A nationwide campaign has been launched to encourage all Australians to educate, contemplate and circulate the true history of this country, which acknowledges the profound and ongoing impacts of colonisation through the voices of First Nations Custodians.
The Moment of Truth campaign, from First-Nations-led not-for-profit SharingStories Foundation, is calling on all Australians to seek out the truth, and actively correct the one-sided version of our history that is often still taught in Australian schools. Debate around how Australians understand and interpret their history regularly comes to the fore at this time of year, as Australia Day is marked on January 26.
SharingStories Co-CEO and Pitta Pitta woman Sharon Williams said truth telling has the power to heal, and education has the power to create generational change. “That’s why we’re encouraging all Australians to take a moment to step back from the debate and take a step toward unity – through education.” Ms Williams is a First Nations educator with three decades of experience in delivering education programs.
SharingStories is calling on all Australians to educate, contemplate and circulate their #MomentOfTruth:
- Educate – learn the true history of colonisation from First Nations voices.

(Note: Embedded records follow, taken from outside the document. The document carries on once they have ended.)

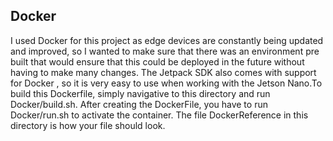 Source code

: ## Docker
I used Docker for this project as edge devices are constantly being updated and improved, so I wanted to make sure that there was an environment pre built that would ensure that this could be deployed in the future without having to make many changes. The Jetpack SDK also comes with support for Docker , so it is very easy to use when working with the Jetson Nano.To build this Dockerfile, simply navigative to this directory and run Docker/build.sh. After creating the DockerFile, you have to run Docker/run.sh to activate the container. The file DockerReference in this directory is how your file should look.
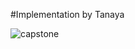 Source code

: #Implementation by Tanaya

![capstone](https://github.com/user-attachments/assets/b986f0e6-447a-4350-afbd-6bb704e604fb)
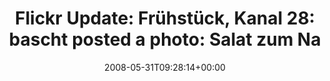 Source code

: ---
retweeted: false
source: <a href="http://twitter.com" rel="nofollow">Twitter Web Client</a>
entities:
  hashtags: []
  symbols: []
  user_mentions: []
  urls: []
display_text_range:
- '0'
- '119'
favorite_count: '0'
id_str: '823907404'
truncated: false
retweet_count: '0'
id: '823907404'
created_at: Sat May 31 09:28:14 +0000 2008
favorited: false
full_text: |-
  Flickr Update: Frühstück, Kanal 28: bascht posted a photo:

  Salat zum Nachtisch. Gleich exp.. http://tinyurl.com/6edxle
lang: de
tags:
- pesos/twitter
date: '2008-05-31T09:28:14+00:00'
src: https://twitter.com/bascht/status/823907404
original_url: https://twitter.com/bascht/status/823907404
type: twitter_tweet
text: |-
  Flickr Update: Frühstück, Kanal 28: bascht posted a photo:

  Salat zum Nachtisch. Gleich exp.. http://tinyurl.com/6edxle
title: |-
  Flickr Update: Frühstück, Kanal 28: bascht posted a photo:
  Salat zum Na

---
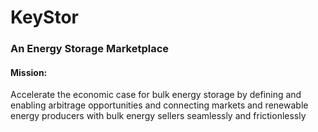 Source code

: # KeyStor
### An Energy Storage Marketplace
#### Mission:
Accelerate the economic case for bulk energy storage by defining and enabling arbitrage opportunities and connecting markets and renewable energy producers with bulk energy sellers seamlessly and frictionlessly
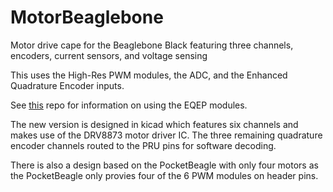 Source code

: # MotorBeaglebone
Motor drive cape for the Beaglebone Black featuring three channels, encoders, current sensors, and voltage sensing

This uses the High-Res PWM modules, the ADC, and the Enhanced Quadrature Encoder inputs.

See [this](https://github.com/Teknoman117/beaglebot/tree/master/encoders) repo for information on using the EQEP modules.

The new version is designed in kicad which features six channels and makes use of the DRV8873 motor driver IC. The three remaining quadrature encoder channels routed to the PRU pins for software decoding.

There is also a design based on the PocketBeagle with only four motors as the PocketBeagle only provies four of the 6 PWM modules on header pins.
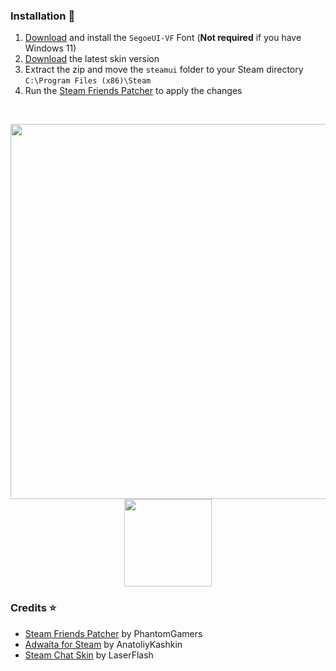 ### Installation 💾
1. [Download](https://aka.ms/SegoeUIVariable) and install the `SegoeUI-VF` Font (**Not required** if you have Windows 11)
2. [Download](https://github.com/BXZ1/Steam-Skin/archive/master.zip) the latest skin version
3. Extract the zip and move the `steamui` folder to your Steam directory `C:\Program Files (x86)\Steam`
4. Run the [Steam Friends Patcher](https://github.com/PhantomGamers/SFP/releases/latest) to apply the changes

<br>
<p align="center">
<img src="https://raw.githubusercontent.com/tkashkin/Adwaita-for-Steam/master/screenshot.png" width="600"/>
<img src="https://i.imgur.com/jxaps8W.png" width="140"/>
</p>

### Credits ⭐
* [Steam Friends Patcher](https://github.com/PhantomGamers/SFP) by PhantomGamers
* [Adwaita for Steam](https://github.com/tkashkin/Adwaita-for-Steam) by AnatoliyKashkin
* [Steam Chat Skin](https://github.com/LaserFlash/steam-chat-skin) by LaserFlash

- Contemplate – What it means to be Australian through a shared history that goes back more than 60,000 years.
- Circulate – Share your #MomentOfTruth and encourage friends, families and teachers in your life to engage with the Jajoo Warrngara free lessons.
Free educational resources featuring online videos and 10 hours of digital lessons have been created in close collaboration with Jaara Elder Uncle Rick Nelson, Bangerang Custodian Roland Atkinson and other First Nations educators to support teachers to educate students in years 6, 9, and 10 on this topic.
Designed to national curriculum standards, these First Nations-led resources are being made available for free to all Australians for the first time through the SharingStories education portal Jajoo Warrngara: The Culture Classroom. In the Nyikina language of SharingStories co-founder Annie Milgin, the term ‘jajoo warrngara’ means “to gather around and learn from the Elders” – a fundamental principle of First Nations pedagogy.
“The moment of truth for genuine educational inclusion is now,” Ms Williams said.
“The Australian Curriculum itself acknowledges that Australia Day is also known as Invasion Day by many Australians.
“In fact, a key focus of the Aboriginal and Torres Strait Islander Cross Curriculum Priorities states that ‘the occupation and colonisation of Australia by the British, under the now overturned doctrine of terra nullius, were experienced by First Nations Australians as an invasion that denied their occupation of, and connection to, Country/Place’.
“This is in direct contrast to the narrative often taught in Australian schools where colonial history is prioritised; with a strong focus on the First Fleet’s arrival and little to no acknowledgment of the Frontier Wars or the diverse cultures of the people who thrived here for more than 60,000 years,” Ms Williams said.
The campaign comes as new research commissioned by the Foundation revealed four in five Australians (80 percent) want more First Nations culture taught in schools.
This figure is in line with a landmark national 2021 study of 5000 Australians that identified common ground in the need for more First Nations teaching, despite a significant generational divide for and against changing the date. The survey found almost 90 percent of millennials want more First Nations education – 80 percent of boomers agreed.
The SharingStories commissioned a survey of 1000 Australian adults revealed only half (49 percent) were taught Aboriginal and Torres Strait Islander Histories and Cultures in their schooling in any significant way. The study found two in three teachers (67 percent) believe their school should be doing more to support First Nations-focused curriculum and more than three quarters (76 percent) know they could increase the amount of time spent embedding Aboriginal and Torres Strait Islander Histories and Cultures in their classroom. This is largely due to teachers not having access to authentic resources which support the safe sharing of First Nations history and cultures.